Re: found nym-differentiation! Still need perpetual motion, FTL travel, coldfusion
At 19:02 5/11/96, Perry E. Metzger wrote:
I doubt that will work even were it implemented. Every phone on the planet and terminal would need to constantly do biometric analysis of every user, and even then people could program their terminals to lie.

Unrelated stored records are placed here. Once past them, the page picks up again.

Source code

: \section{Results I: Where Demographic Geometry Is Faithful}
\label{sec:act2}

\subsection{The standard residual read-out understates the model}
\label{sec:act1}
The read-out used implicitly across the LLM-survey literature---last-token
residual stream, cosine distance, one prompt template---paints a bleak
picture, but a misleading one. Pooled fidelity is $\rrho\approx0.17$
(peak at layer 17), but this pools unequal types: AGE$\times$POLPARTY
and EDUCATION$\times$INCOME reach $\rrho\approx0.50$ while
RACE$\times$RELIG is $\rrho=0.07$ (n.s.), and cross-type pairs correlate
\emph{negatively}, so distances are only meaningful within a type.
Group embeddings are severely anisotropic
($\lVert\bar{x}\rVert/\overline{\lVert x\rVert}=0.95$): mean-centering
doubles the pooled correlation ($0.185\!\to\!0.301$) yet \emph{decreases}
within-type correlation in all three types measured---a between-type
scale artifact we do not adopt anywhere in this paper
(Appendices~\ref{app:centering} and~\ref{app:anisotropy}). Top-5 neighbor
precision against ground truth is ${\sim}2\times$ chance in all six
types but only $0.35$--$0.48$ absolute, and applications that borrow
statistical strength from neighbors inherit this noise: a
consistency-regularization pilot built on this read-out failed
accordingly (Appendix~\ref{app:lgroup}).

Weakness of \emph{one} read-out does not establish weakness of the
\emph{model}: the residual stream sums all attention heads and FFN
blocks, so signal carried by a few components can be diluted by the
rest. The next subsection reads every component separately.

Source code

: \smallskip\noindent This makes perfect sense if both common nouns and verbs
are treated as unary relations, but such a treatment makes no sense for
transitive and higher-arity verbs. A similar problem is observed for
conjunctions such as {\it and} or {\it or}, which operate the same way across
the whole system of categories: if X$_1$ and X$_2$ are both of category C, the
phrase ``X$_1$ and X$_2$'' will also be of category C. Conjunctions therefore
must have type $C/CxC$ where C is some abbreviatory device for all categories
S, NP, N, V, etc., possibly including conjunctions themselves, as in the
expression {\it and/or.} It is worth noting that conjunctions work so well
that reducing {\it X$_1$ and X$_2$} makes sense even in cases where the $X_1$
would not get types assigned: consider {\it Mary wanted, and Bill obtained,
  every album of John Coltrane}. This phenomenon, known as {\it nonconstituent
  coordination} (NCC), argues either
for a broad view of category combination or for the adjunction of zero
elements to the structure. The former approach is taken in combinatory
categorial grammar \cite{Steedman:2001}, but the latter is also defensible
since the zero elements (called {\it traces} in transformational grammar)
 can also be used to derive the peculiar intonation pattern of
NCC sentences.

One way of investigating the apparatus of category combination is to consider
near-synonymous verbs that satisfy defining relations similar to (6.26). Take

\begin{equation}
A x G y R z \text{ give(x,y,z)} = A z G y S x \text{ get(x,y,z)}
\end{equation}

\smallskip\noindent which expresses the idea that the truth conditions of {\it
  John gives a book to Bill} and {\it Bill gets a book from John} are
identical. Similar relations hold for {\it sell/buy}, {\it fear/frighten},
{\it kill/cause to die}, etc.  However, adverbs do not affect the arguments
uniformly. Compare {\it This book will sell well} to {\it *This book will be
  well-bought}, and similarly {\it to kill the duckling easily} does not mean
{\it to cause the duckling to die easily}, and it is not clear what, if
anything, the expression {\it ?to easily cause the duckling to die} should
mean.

Telling your terminal to lie will be rather difficult once the CPU refuses to run an OS with out propper signatures. The OS in turn won't run applications without such signatures. All commercial software has to undergo code review by CAs. Your machine won't even run anything but approved software. Should you think about keeping an old machine around that does, my advice would be: don't. At least not unless you are willing to face the ten years prison term mandatory for such a computer crime. Disclaimer: My opinions are my own, not those of my employer. -- Lucky Green <mailto:shamrock@netcom.com> PGP encrypted mail preferred.
Lucky Green writes:
At 19:02 5/11/96, Perry E. Metzger wrote:
I doubt that will work even were it implemented. Every phone on the planet and terminal would need to constantly do biometric analysis of every user, and even then people could program their terminals to lie.
Telling your terminal to lie will be rather difficult once the CPU refuses to run an OS with out propper signatures.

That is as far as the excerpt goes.